━━━ TASK MATERIAL
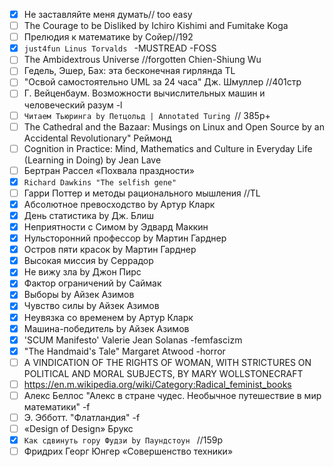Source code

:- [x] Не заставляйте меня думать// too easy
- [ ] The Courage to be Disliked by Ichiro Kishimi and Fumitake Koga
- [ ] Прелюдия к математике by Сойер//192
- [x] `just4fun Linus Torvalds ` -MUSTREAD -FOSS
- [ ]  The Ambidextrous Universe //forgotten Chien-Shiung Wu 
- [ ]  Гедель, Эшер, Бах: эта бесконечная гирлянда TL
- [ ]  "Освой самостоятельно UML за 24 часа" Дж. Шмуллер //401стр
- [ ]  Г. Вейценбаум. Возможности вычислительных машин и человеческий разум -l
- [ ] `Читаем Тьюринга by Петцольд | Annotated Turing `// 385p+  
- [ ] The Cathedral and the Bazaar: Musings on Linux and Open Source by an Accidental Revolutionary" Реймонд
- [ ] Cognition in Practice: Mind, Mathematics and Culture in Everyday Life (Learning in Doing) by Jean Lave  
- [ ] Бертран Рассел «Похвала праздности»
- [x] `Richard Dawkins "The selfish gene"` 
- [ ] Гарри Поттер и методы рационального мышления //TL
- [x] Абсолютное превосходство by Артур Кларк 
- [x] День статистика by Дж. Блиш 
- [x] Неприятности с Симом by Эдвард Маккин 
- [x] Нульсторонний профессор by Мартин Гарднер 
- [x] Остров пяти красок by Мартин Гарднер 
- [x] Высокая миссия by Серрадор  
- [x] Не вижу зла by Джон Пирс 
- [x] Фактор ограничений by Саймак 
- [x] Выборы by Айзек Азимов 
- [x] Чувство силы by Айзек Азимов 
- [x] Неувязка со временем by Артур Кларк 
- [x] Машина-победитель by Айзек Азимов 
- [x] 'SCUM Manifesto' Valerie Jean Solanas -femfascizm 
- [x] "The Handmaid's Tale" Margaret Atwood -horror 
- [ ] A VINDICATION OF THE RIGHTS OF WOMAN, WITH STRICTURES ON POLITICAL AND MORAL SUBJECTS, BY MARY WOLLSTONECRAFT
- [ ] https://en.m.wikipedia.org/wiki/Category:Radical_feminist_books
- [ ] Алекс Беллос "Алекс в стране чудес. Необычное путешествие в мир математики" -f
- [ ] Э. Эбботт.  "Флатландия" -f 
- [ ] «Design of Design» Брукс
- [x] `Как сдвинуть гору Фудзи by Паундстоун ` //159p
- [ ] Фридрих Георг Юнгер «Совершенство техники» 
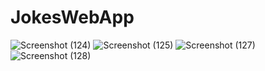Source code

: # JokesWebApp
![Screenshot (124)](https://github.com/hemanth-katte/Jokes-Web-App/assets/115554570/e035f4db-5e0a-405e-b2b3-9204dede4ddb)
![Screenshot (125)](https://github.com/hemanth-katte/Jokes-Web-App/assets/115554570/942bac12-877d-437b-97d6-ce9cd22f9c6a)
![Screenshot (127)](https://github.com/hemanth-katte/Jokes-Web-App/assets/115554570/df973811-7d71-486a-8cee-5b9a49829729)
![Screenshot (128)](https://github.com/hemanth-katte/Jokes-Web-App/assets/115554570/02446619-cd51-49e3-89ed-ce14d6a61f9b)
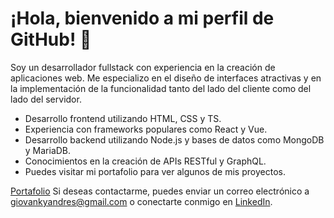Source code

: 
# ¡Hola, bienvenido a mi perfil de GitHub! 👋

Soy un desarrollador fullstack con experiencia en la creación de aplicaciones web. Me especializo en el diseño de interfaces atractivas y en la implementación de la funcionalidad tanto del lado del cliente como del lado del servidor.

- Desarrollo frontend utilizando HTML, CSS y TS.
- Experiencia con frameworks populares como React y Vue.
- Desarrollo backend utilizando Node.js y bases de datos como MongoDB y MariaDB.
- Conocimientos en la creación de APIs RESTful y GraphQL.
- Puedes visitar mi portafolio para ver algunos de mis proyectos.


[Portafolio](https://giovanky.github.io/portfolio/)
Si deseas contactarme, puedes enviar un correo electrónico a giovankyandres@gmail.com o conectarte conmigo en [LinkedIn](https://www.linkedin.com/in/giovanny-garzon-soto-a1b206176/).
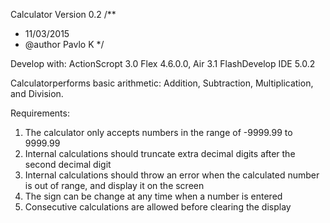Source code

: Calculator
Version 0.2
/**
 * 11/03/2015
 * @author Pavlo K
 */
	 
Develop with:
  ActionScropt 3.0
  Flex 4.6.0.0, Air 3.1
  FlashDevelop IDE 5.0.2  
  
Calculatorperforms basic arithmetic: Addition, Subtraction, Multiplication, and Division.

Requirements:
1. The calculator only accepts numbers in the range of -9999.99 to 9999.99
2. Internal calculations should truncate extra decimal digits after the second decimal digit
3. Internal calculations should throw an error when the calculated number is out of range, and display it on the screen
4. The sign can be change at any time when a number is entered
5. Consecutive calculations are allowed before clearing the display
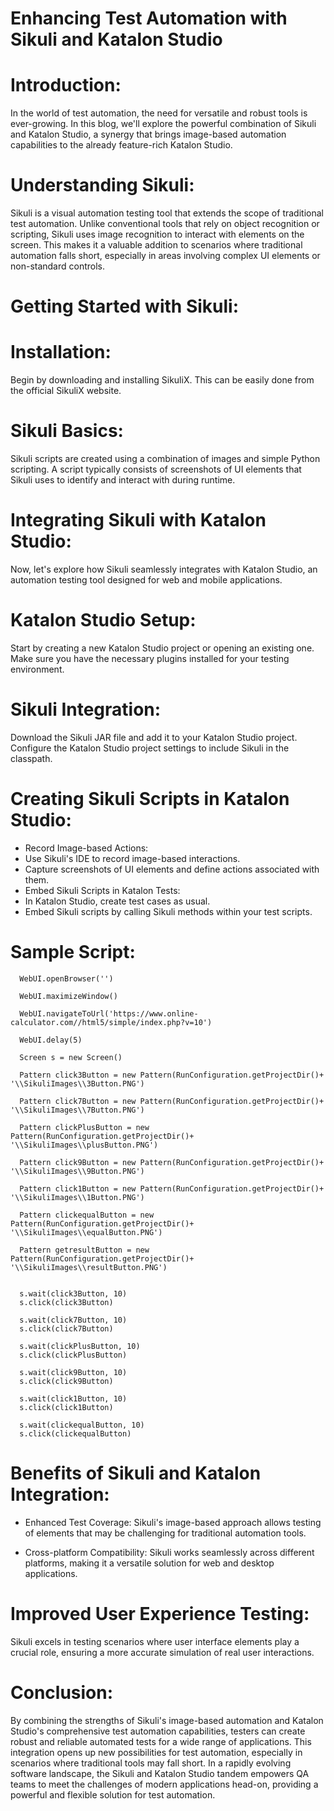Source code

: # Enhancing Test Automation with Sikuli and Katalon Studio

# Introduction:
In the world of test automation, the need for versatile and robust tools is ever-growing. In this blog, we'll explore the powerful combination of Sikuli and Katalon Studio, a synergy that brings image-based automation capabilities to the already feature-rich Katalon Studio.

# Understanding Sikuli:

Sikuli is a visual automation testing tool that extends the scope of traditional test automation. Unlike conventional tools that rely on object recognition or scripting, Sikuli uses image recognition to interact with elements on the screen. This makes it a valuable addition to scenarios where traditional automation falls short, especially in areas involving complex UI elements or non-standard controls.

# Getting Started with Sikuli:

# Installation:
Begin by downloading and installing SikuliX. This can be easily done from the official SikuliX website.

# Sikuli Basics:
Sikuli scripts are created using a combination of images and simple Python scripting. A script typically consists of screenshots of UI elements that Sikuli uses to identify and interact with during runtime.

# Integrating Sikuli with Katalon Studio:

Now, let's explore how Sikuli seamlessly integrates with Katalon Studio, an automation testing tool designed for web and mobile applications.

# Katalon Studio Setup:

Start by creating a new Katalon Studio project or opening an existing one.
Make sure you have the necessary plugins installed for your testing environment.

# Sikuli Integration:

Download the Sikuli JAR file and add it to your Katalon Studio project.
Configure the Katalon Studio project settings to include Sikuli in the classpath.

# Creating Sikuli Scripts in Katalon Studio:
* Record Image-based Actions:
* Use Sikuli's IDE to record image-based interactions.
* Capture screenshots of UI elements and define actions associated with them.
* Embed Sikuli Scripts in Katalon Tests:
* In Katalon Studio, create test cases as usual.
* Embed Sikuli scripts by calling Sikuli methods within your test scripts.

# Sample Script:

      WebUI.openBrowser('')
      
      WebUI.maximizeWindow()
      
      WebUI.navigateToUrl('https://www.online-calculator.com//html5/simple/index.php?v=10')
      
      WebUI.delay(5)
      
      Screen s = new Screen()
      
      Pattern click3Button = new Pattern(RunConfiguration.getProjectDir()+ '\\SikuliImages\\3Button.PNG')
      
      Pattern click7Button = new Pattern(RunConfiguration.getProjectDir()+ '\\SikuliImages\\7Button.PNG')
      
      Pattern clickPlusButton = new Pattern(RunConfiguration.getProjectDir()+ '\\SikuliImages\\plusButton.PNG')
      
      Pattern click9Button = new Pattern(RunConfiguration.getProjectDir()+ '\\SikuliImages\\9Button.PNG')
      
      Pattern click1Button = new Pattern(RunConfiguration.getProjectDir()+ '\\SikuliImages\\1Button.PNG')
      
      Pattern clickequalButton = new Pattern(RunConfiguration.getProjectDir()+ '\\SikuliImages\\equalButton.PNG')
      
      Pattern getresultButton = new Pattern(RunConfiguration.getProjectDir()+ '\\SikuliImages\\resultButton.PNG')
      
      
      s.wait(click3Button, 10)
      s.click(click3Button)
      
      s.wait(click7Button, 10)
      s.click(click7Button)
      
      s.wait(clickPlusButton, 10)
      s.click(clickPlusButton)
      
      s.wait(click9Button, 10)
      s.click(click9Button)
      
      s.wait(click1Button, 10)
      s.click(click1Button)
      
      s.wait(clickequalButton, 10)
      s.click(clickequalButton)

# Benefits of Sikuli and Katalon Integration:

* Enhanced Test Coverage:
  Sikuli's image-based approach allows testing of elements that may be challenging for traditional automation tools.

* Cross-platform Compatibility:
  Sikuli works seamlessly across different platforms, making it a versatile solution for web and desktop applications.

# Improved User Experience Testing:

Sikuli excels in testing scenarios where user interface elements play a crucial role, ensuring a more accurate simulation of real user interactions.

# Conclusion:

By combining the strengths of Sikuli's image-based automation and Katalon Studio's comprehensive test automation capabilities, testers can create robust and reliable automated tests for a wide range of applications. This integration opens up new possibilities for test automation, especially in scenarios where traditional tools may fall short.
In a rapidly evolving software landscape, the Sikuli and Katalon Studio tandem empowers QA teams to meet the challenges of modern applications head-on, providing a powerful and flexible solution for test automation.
━━━━━━
- **HOW TO COMPLETE THIS TASK**:
Copy each line above that contains the string "powerful".

- **EXPECTED OUTPUT**:
In the world of test automation, the need for versatile and robust tools is ever-growing. In this blog, we'll explore the powerful combination of Sikuli and Katalon Studio, a synergy that brings image-based automation capabilities to the already feature-rich Katalon Studio.
In a rapidly evolving software landscape, the Sikuli and Katalon Studio tandem empowers QA teams to meet the challenges of modern applications head-on, providing a powerful and flexible solution for test automation.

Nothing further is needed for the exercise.